Doesn’t it come down to the question of power and responsibility? Although V. describes himself as an artist, like Shakespeare or the great novelists, who uses lies in order to get at the truth (in contrast to ruling politicians and their media flunkies, who use lies in order to conceal the truth), the cynicism, or coldness, of the whole sequence of Evie’s imprisonment and torture leaves a bitter aftertaste. What authorizes V. to inhabit the superior perspective from which he is able, indeed, to torture Evie for her own good? It is precisely his superhero status, the fantasy that needs to be demystified, that grants him this authority. And I’m inclined to argue that this is what is wrong with Zizek’s Leninism, his glorification of the revolutionary act, as well. It’s precisely a fantasy, but the one that Zizek himself is not willing to traverse and to give up (or recognize the meaningless contingency of). (I am not sure I am getting the Lacanian/Zizekian terms right here, but I hope my basic point is getting through anyway). I think that V for Vendetta exposes the deadlock behind the romanticization of “subjective destitution” (perhaps achieved by subordinating one’s own opinions and desires to the dictates of a revolutionary party?) as being the precondition for revolutionary action (not to mention the psychoanalytic cure).

In any case, it is hard to reconcile this process of (imposed) “subjective destitution” with V.’s later (unacknowledged) quote from Emma Goldman about needing a revolution in which one can dance. The latter, I guess, would be more the Hardtian/Negrian revolution of the multitude, that takes place with Spinozian joy rather than Lacanian sacrifice. Not that I really believe the latter is a tenable process in our current environment either. But perhaps V for Vendetta does a better job than either Hardt/Negri or Zizek of focusing on the impasse of radical action today, of rejecting (as k-punk always puts it) the tale told us by Capitalist Realism that “there is no alternative.”

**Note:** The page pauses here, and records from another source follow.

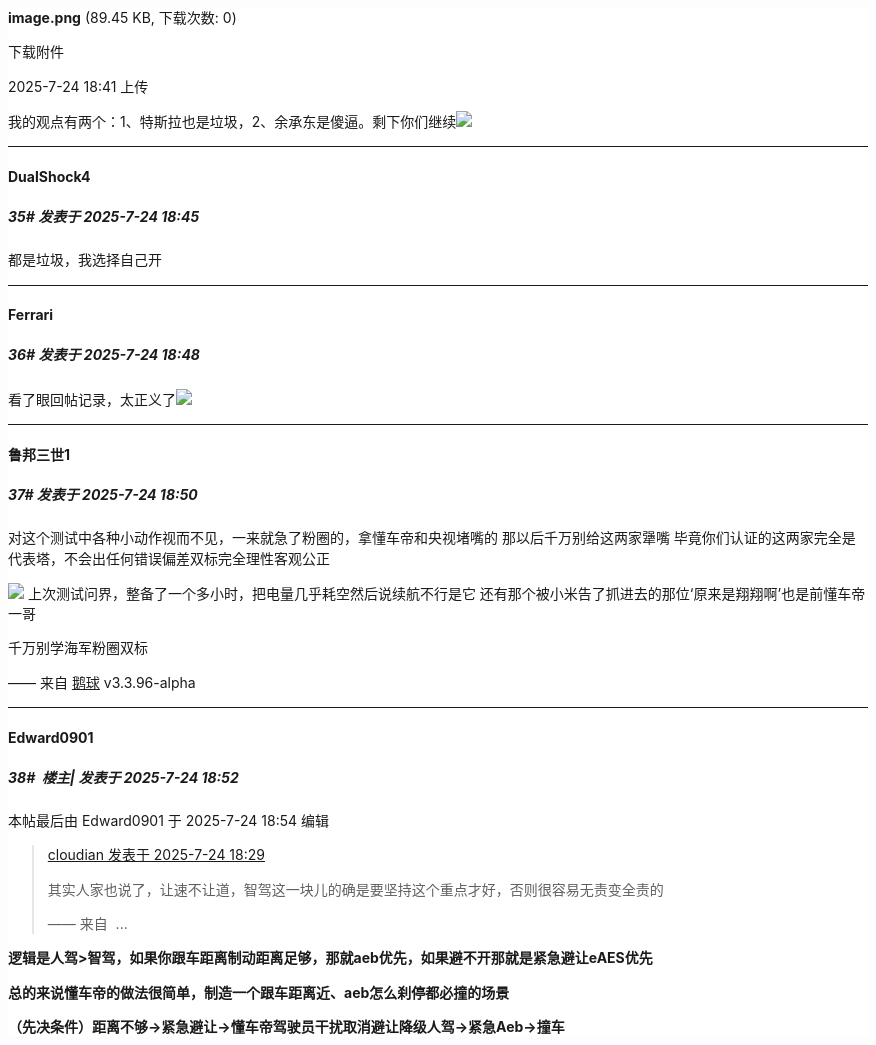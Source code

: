 <strong>image.png</strong> (89.45 KB, 下载次数: 0)

下载附件

2025-7-24 18:41 上传

我的观点有两个：1、特斯拉也是垃圾，2、余承东是傻逼。剩下你们继续<img src="https://static.stage1st.com/image/smiley/face2017/067.png" referrerpolicy="no-referrer">

*****

####  DualShock4  
##### 35#       发表于 2025-7-24 18:45

都是垃圾，我选择自己开

*****

####  Ferrari  
##### 36#       发表于 2025-7-24 18:48

看了眼回帖记录，太正义了<img src="https://static.stage1st.com/image/smiley/face2017/067.png" referrerpolicy="no-referrer">

*****

####  鲁邦三世1  
##### 37#       发表于 2025-7-24 18:50

对这个测试中各种小动作视而不见，一来就急了粉圈的，拿懂车帝和央视堵嘴的
那以后千万别给这两家犟嘴
毕竟你们认证的这两家完全是代表塔，不会出任何错误偏差双标完全理性客观公正

<img src="https://p.sda1.dev/25/5ea94995b9ab0e3b9e2f47c101a20618/image.jpg" referrerpolicy="no-referrer">
上次测试问界，整备了一个多小时，把电量几乎耗空然后说续航不行是它
还有那个被小米告了抓进去的那位‘原来是翔翔啊’也是前懂车帝一哥

千万别学海军粉圈双标

—— 来自 [鹅球](https://www.pgyer.com/xfPejhuq) v3.3.96-alpha

*****

####  Edward0901  
##### 38#         楼主| 发表于 2025-7-24 18:52

 本帖最后由 Edward0901 于 2025-7-24 18:54 编辑 
<blockquote><a href="httphttps://stage1st.com/2b/forum.php?mod=redirect&amp;goto=findpost&amp;pid=68151588&amp;ptid=2257325" target="_blank">cloudian 发表于 2025-7-24 18:29</a>

其实人家也说了，让速不让道，智驾这一块儿的确是要坚持这个重点才好，否则很容易无责变全责的

—— 来自  ...</blockquote>
<strong>逻辑是人驾&gt;智驾，如果你跟车距离制动距离足够，那就aeb优先，如果避不开那就是紧急避让eAES优先

总的来说懂车帝的做法很简单，制造一个跟车距离近、aeb怎么刹停都必撞的场景

（先决条件）距离不够→紧急避让→懂车帝驾驶员干扰取消避让降级人驾→紧急Aeb→撞车
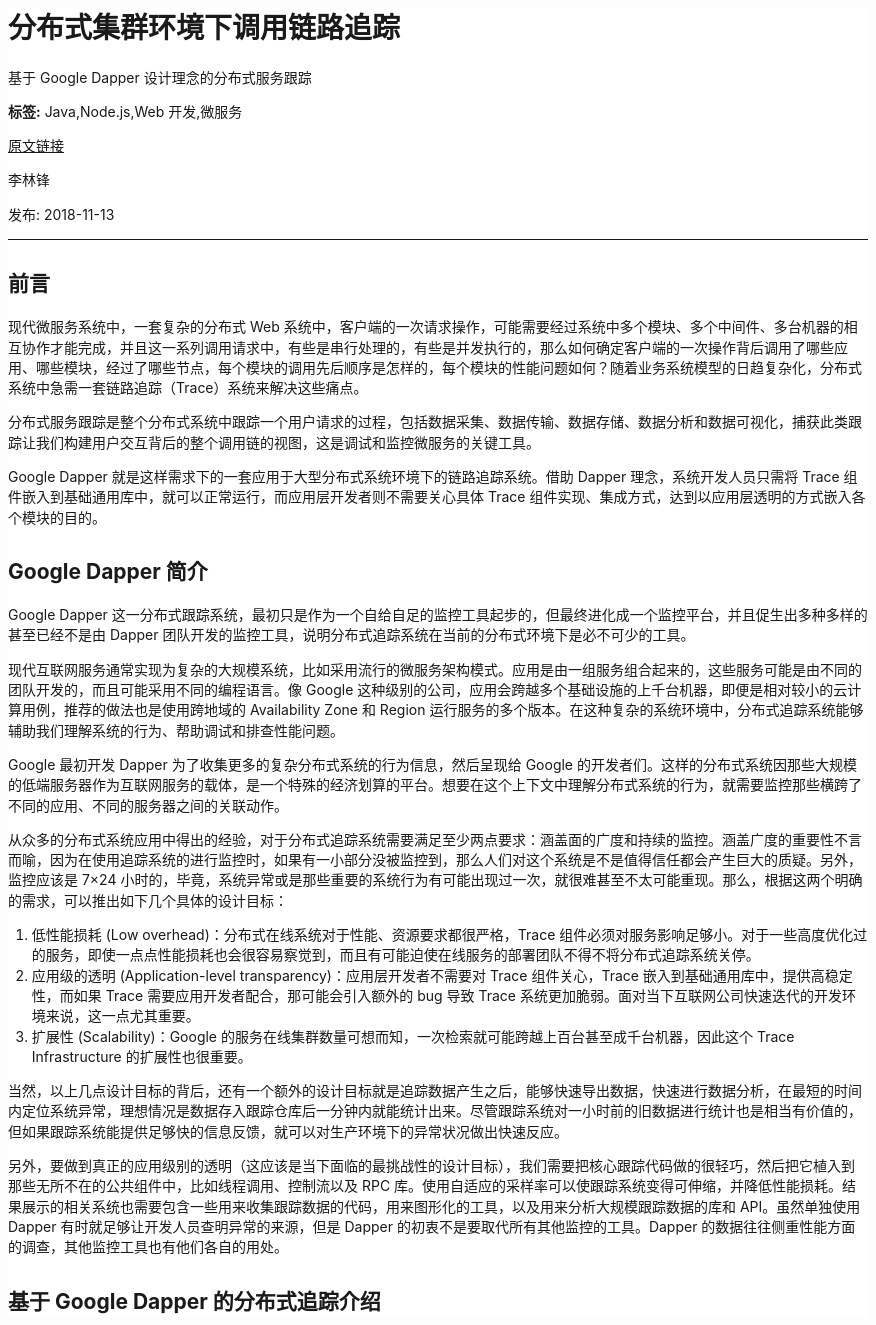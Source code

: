 # 分布式集群环境下调用链路追踪
基于 Google Dapper 设计理念的分布式服务跟踪

**标签:** Java,Node.js,Web 开发,微服务

[原文链接](https://developer.ibm.com/zh/articles/wa-distributed-systems-request-tracing/)

李林锋

发布: 2018-11-13

* * *

## 前言

现代微服务系统中，一套复杂的分布式 Web 系统中，客户端的一次请求操作，可能需要经过系统中多个模块、多个中间件、多台机器的相互协作才能完成，并且这一系列调用请求中，有些是串行处理的，有些是并发执行的，那么如何确定客户端的一次操作背后调用了哪些应用、哪些模块，经过了哪些节点，每个模块的调用先后顺序是怎样的，每个模块的性能问题如何？随着业务系统模型的日趋复杂化，分布式系统中急需一套链路追踪（Trace）系统来解决这些痛点。

分布式服务跟踪是整个分布式系统中跟踪一个用户请求的过程，包括数据采集、数据传输、数据存储、数据分析和数据可视化，捕获此类跟踪让我们构建用户交互背后的整个调用链的视图，这是调试和监控微服务的关键工具。

Google Dapper 就是这样需求下的一套应用于大型分布式系统环境下的链路追踪系统。借助 Dapper 理念，系统开发人员只需将 Trace 组件嵌入到基础通用库中，就可以正常运行，而应用层开发者则不需要关心具体 Trace 组件实现、集成方式，达到以应用层透明的方式嵌入各个模块的目的。

## Google Dapper 简介

Google Dapper 这一分布式跟踪系统，最初只是作为一个自给自足的监控工具起步的，但最终进化成一个监控平台，并且促生出多种多样的甚至已经不是由 Dapper 团队开发的监控工具，说明分布式追踪系统在当前的分布式环境下是必不可少的工具。

现代互联网服务通常实现为复杂的大规模系统，比如采用流行的微服务架构模式。应用是由一组服务组合起来的，这些服务可能是由不同的团队开发的，而且可能采用不同的编程语言。像 Google 这种级别的公司，应用会跨越多个基础设施的上千台机器，即便是相对较小的云计算用例，推荐的做法也是使用跨地域的 Availability Zone 和 Region 运行服务的多个版本。在这种复杂的系统环境中，分布式追踪系统能够辅助我们理解系统的行为、帮助调试和排查性能问题。

Google 最初开发 Dapper 为了收集更多的复杂分布式系统的行为信息，然后呈现给 Google 的开发者们。这样的分布式系统因那些大规模的低端服务器作为互联网服务的载体，是一个特殊的经济划算的平台。想要在这个上下文中理解分布式系统的行为，就需要监控那些横跨了不同的应用、不同的服务器之间的关联动作。

从众多的分布式系统应用中得出的经验，对于分布式追踪系统需要满足至少两点要求：涵盖面的广度和持续的监控。涵盖广度的重要性不言而喻，因为在使用追踪系统的进行监控时，如果有一小部分没被监控到，那么人们对这个系统是不是值得信任都会产生巨大的质疑。另外，监控应该是 7×24 小时的，毕竟，系统异常或是那些重要的系统行为有可能出现过一次，就很难甚至不太可能重现。那么，根据这两个明确的需求，可以推出如下几个具体的设计目标：

1. 低性能损耗 (Low overhead)：分布式在线系统对于性能、资源要求都很严格，Trace 组件必须对服务影响足够小。对于一些高度优化过的服务，即使一点点性能损耗也会很容易察觉到，而且有可能迫使在线服务的部署团队不得不将分布式追踪系统关停。
2. 应用级的透明 (Application-level transparency)：应用层开发者不需要对 Trace 组件关心，Trace 嵌入到基础通用库中，提供高稳定性，而如果 Trace 需要应用开发者配合，那可能会引入额外的 bug 导致 Trace 系统更加脆弱。面对当下互联网公司快速迭代的开发环境来说，这一点尤其重要。
3. 扩展性 (Scalability)：Google 的服务在线集群数量可想而知，一次检索就可能跨越上百台甚至成千台机器，因此这个 Trace Infrastructure 的扩展性也很重要。

当然，以上几点设计目标的背后，还有一个额外的设计目标就是追踪数据产生之后，能够快速导出数据，快速进行数据分析，在最短的时间内定位系统异常，理想情况是数据存入跟踪仓库后一分钟内就能统计出来。尽管跟踪系统对一小时前的旧数据进行统计也是相当有价值的，但如果跟踪系统能提供足够快的信息反馈，就可以对生产环境下的异常状况做出快速反应。

另外，要做到真正的应用级别的透明（这应该是当下面临的最挑战性的设计目标），我们需要把核心跟踪代码做的很轻巧，然后把它植入到那些无所不在的公共组件中，比如线程调用、控制流以及 RPC 库。使用自适应的采样率可以使跟踪系统变得可伸缩，并降低性能损耗。结果展示的相关系统也需要包含一些用来收集跟踪数据的代码，用来图形化的工具，以及用来分析大规模跟踪数据的库和 API。虽然单独使用 Dapper 有时就足够让开发人员查明异常的来源，但是 Dapper 的初衷不是要取代所有其他监控的工具。Dapper 的数据往往侧重性能方面的调查，其他监控工具也有他们各自的用处。

## 基于 Google Dapper 的分布式追踪介绍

This is perhaps a place where Bataille is still relevant. We cannot do without positing some position of sovereignty, but the sovereignty must “expiate itself” (which is what V. does at the end of the movie). I take “subjective destitution” seriously, but I feel squeamish about the dialectic in which Zizek places it, and in which V. enacts it for Evie. Can sovereignty expiate itself in a way that rejects both Leninist/Zizekian universality and the deconstructionist cheap shot according to which everything is merely “undecidable”?

I still have a lot to think about with regard to this movie. Since I seem to be only getting more and more confused, I will leave my comments here for now.